▸ **Task to complete**:
Go through the entries and transcribe each one exactly, dropping the pictures.

▸ **Entries supplied**:

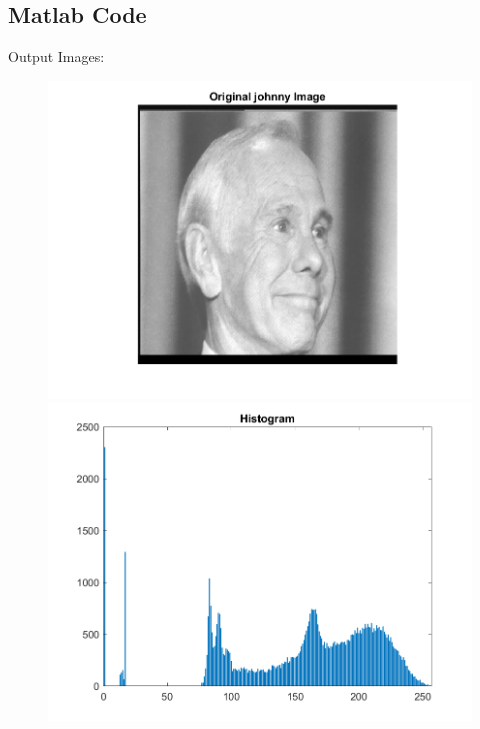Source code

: \documentclass[11pt]{article} %
\begin{document}
\subsection*{Matlab Code}

Output Images:
\begin{figure}
 \centering
\includegraphics{Original_Johny_Image.png}
\includegraphics{Johny_Hist.png}
\end{figure}
\end{document}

▸ **Result of the task**:
Source code

: \documentclass[11pt]{article} %
\begin{document}
\subsection*{Matlab Code}

Output Images:
\begin{figure}
 \centering
\includegraphics{Original_Johny_Image.png}
\includegraphics{Johny_Hist.png}
\end{figure}
\end{document}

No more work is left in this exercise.